▶ [About this exercise] Within the entries that follow, show each line where the word "hard" occurs.
════════════════════
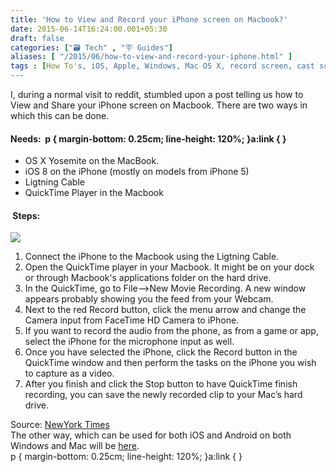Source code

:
 ```yaml
---
title: 'How to View and Record your iPhone screen on Macbook?'
date: 2015-06-14T16:24:00.001+05:30
draft: false
categories: ["🗃️ Tech" , "🪧 Guides"]
aliases: [ "/2015/06/how-to-view-and-record-your-iphone.html" ]
tags : [How To's, iOS, Apple, Windows, Mac OS X, record screen, cast screen, Android]
---
```


I, during a normal visit to reddit, stumbled upon a post telling us how to View and Share your iPhone screen on Macbook. There are two ways in which this can be done.  

#### Needs:  p { margin-bottom: 0.25cm; line-height: 120%; }a:link { }

*   OS X Yosemite on the MacBook.
*   iOS 8 on the iPhone (mostly on models from iPhone 5)
*   Ligtning Cable
*   QuickTime Player in the Macbook

####  Steps:

[![](https://cdn3.howtogeek.com/wp-content/uploads/2014/12/ximg_5495fcf517d50.jpg.pagespeed.ic.oEC7g3zDLA.jpg)](https://cdn3.howtogeek.com/wp-content/uploads/2014/12/ximg_5495fcf517d50.jpg.pagespeed.ic.oEC7g3zDLA.jpg)

1.  Connect the iPhone to the Macbook using the Ligtning Cable.
2.  Open the QuickTime player in your Macbook. It might be on your dock or through Macbook's applications folder on the hard drive.
3.  In the QuickTime, go to File-->New Movie Recording. A new window appears probably showing you the feed from your Webcam.
4.  Next to the red Record button, click the menu arrow and change the Camera input from FaceTime HD Camera to iPhone. 
5.  If you want to record the audio from the phone, as from a game or app, select the iPhone for the microphone input as well.
6.  Once you have selected the iPhone, click the Record button in the QuickTime window and then perform the tasks on the iPhone you wish to capture as a video. 
7.  After you finish and click the Stop button to have QuickTime finish recording, you can save the newly recorded clip to your Mac’s hard drive.

Source: [NewYork Times](https://www.nytimes.com/2015/06/13/technology/personaltech/recording-a-phones-screen-on-a-mac.html)  
The other way, which can be used for both iOS and Android on both Windows and Mac will be [here](https://technologyinfinite.blogspot.in/2015/06/how-to-stream-and-record-your.html).  
p { margin-bottom: 0.25cm; line-height: 120%; }a:link { }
════════════════════
▶ [Written solution]
2.  Open the QuickTime player in your Macbook. It might be on your dock or through Macbook's applications folder on the hard drive.
7.  After you finish and click the Stop button to have QuickTime finish recording, you can save the newly recorded clip to your Mac’s hard drive.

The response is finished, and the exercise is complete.